On Thursday, B. Riley Financial (RILY) lost nearly 28%. The weekly loss is now 70.98%. What happened?
The firm said on Monday that it would write off up to $370 million. This is related to its mal-investment in Franchise Group. The firm acquired the FRG stake last year in a management-led buyout. The investment in the fashion firm proved costly. B.
Riley will report a Q2 loss and will suspend its dividend.
On Tuesday, the Securities and Exchange Commission said that it would review the way it disclosed risks associated with some of its assets.
The stock plunge will cause panic among B. Riley’s hedge fund customers.
RILY stocks will have no value when the dust settles.

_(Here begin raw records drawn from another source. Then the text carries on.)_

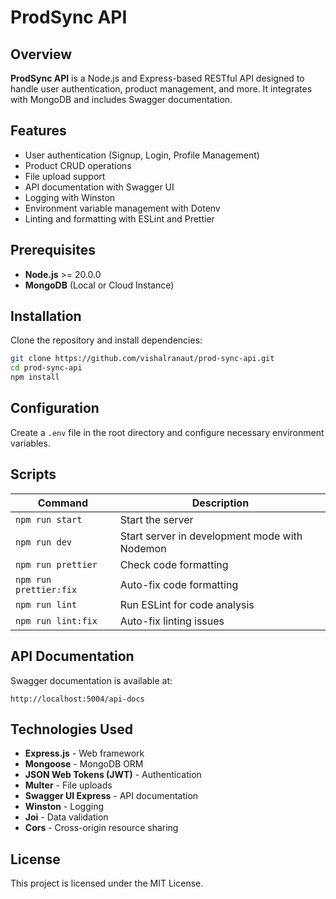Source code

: # ProdSync API

## Overview
**ProdSync API** is a Node.js and Express-based RESTful API designed to handle user authentication, product management, and more. It integrates with MongoDB and includes Swagger documentation.

## Features
- User authentication (Signup, Login, Profile Management)
- Product CRUD operations
- File upload support
- API documentation with Swagger UI
- Logging with Winston
- Environment variable management with Dotenv
- Linting and formatting with ESLint and Prettier

## Prerequisites
- **Node.js** >= 20.0.0
- **MongoDB** (Local or Cloud Instance)

## Installation
Clone the repository and install dependencies:
```sh
git clone https://github.com/vishalranaut/prod-sync-api.git
cd prod-sync-api
npm install
```

## Configuration
Create a `.env` file in the root directory and configure necessary environment variables.

## Scripts
| Command           | Description |
|------------------|-------------|
| `npm run start`  | Start the server |
| `npm run dev`    | Start server in development mode with Nodemon |
| `npm run prettier` | Check code formatting |
| `npm run prettier:fix` | Auto-fix code formatting |
| `npm run lint` | Run ESLint for code analysis |
| `npm run lint:fix` | Auto-fix linting issues |

## API Documentation
Swagger documentation is available at:
```
http://localhost:5004/api-docs
```

## Technologies Used
- **Express.js** - Web framework
- **Mongoose** - MongoDB ORM
- **JSON Web Tokens (JWT)** - Authentication
- **Multer** - File uploads
- **Swagger UI Express** - API documentation
- **Winston** - Logging
- **Joi** - Data validation
- **Cors** - Cross-origin resource sharing

## License
This project is licensed under the MIT License.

The Bear Cave correctly predicted the fall of RILY stock in February. The firm believed back then that B. Riley operated fraudulently.
The firm’s baby bonds, RIYN and RILYZ, are also at risk. It must pay off $1.5 billion.
Investors should exercise extra care on stocks that continually trended lower on no news. Walgreens Boots (WBA) is an example of a stock trading poorly before falling even more. WBA stock peaked near $30 but fell to around $16. After posting Q3 results, selling pressure worsened.
Walgreens may potentially rebound. It hired a new CEO who will undo some of the firm’s past acquisitions.